Each entry must be output once more without any change.

··· Data section

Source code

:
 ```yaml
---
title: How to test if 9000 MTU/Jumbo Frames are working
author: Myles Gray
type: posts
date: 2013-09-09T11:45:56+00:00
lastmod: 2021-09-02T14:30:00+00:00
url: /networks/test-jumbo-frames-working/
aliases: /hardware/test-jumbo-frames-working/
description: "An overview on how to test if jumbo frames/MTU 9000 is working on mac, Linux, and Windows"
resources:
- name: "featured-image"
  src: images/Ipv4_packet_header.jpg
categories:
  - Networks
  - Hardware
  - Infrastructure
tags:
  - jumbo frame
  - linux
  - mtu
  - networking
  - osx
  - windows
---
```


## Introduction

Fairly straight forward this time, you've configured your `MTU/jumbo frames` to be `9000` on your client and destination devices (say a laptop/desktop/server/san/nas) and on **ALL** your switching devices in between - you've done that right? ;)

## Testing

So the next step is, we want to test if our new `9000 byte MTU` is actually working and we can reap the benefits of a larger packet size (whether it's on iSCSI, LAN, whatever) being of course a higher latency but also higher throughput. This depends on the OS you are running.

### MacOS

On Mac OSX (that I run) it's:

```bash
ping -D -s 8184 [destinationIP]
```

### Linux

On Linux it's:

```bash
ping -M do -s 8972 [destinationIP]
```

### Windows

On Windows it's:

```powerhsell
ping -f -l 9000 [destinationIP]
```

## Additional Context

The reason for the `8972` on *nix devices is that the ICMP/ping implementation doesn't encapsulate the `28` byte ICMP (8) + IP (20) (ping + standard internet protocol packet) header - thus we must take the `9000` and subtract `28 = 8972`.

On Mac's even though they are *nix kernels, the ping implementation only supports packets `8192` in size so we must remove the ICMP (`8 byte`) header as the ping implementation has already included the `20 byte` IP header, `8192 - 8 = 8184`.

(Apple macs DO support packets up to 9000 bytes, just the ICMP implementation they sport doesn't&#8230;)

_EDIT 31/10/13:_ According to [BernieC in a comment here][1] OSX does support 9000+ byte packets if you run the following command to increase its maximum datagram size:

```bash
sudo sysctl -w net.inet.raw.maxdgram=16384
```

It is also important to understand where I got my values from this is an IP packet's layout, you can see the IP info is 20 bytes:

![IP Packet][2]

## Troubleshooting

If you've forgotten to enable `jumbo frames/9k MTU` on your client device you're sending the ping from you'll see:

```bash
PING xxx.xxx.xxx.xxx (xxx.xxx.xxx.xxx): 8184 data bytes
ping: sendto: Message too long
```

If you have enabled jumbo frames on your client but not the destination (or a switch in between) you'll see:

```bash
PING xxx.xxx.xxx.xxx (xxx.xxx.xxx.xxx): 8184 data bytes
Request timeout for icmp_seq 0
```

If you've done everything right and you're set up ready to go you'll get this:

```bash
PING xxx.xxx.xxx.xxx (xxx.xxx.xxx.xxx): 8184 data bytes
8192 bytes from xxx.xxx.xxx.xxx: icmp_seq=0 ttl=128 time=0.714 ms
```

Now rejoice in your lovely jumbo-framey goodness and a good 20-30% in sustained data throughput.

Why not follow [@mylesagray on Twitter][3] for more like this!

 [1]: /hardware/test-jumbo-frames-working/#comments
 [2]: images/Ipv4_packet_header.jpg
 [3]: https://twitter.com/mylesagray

······

Task solution:
Source code

:
 ```yaml
---
title: How to test if 9000 MTU/Jumbo Frames are working
author: Myles Gray
type: posts
date: 2013-09-09T11:45:56+00:00
lastmod: 2021-09-02T14:30:00+00:00
url: /networks/test-jumbo-frames-working/
aliases: /hardware/test-jumbo-frames-working/
description: "An overview on how to test if jumbo frames/MTU 9000 is working on mac, Linux, and Windows"
resources:
- name: "featured-image"
  src: images/Ipv4_packet_header.jpg
categories:
  - Networks
  - Hardware
  - Infrastructure
tags:
  - jumbo frame
  - linux
  - mtu
  - networking
  - osx
  - windows
---
```


## Introduction

Fairly straight forward this time, you've configured your `MTU/jumbo frames` to be `9000` on your client and destination devices (say a laptop/desktop/server/san/nas) and on **ALL** your switching devices in between - you've done that right? ;)

## Testing

So the next step is, we want to test if our new `9000 byte MTU` is actually working and we can reap the benefits of a larger packet size (whether it's on iSCSI, LAN, whatever) being of course a higher latency but also higher throughput. This depends on the OS you are running.

### MacOS

On Mac OSX (that I run) it's:

```bash
ping -D -s 8184 [destinationIP]
```

### Linux

On Linux it's:

```bash
ping -M do -s 8972 [destinationIP]
```

### Windows

On Windows it's:

```powerhsell
ping -f -l 9000 [destinationIP]
```

## Additional Context

The reason for the `8972` on *nix devices is that the ICMP/ping implementation doesn't encapsulate the `28` byte ICMP (8) + IP (20) (ping + standard internet protocol packet) header - thus we must take the `9000` and subtract `28 = 8972`.

On Mac's even though they are *nix kernels, the ping implementation only supports packets `8192` in size so we must remove the ICMP (`8 byte`) header as the ping implementation has already included the `20 byte` IP header, `8192 - 8 = 8184`.

(Apple macs DO support packets up to 9000 bytes, just the ICMP implementation they sport doesn't&#8230;)

_EDIT 31/10/13:_ According to [BernieC in a comment here][1] OSX does support 9000+ byte packets if you run the following command to increase its maximum datagram size:

```bash
sudo sysctl -w net.inet.raw.maxdgram=16384
```

It is also important to understand where I got my values from this is an IP packet's layout, you can see the IP info is 20 bytes:

![IP Packet][2]

## Troubleshooting

If you've forgotten to enable `jumbo frames/9k MTU` on your client device you're sending the ping from you'll see:

```bash
PING xxx.xxx.xxx.xxx (xxx.xxx.xxx.xxx): 8184 data bytes
ping: sendto: Message too long
```

If you have enabled jumbo frames on your client but not the destination (or a switch in between) you'll see:

```bash
PING xxx.xxx.xxx.xxx (xxx.xxx.xxx.xxx): 8184 data bytes
Request timeout for icmp_seq 0
```

If you've done everything right and you're set up ready to go you'll get this:

```bash
PING xxx.xxx.xxx.xxx (xxx.xxx.xxx.xxx): 8184 data bytes
8192 bytes from xxx.xxx.xxx.xxx: icmp_seq=0 ttl=128 time=0.714 ms
```

Now rejoice in your lovely jumbo-framey goodness and a good 20-30% in sustained data throughput.

Why not follow [@mylesagray on Twitter][3] for more like this!

 [1]: /hardware/test-jumbo-frames-working/#comments
 [2]: images/Ipv4_packet_header.jpg
 [3]: https://twitter.com/mylesagray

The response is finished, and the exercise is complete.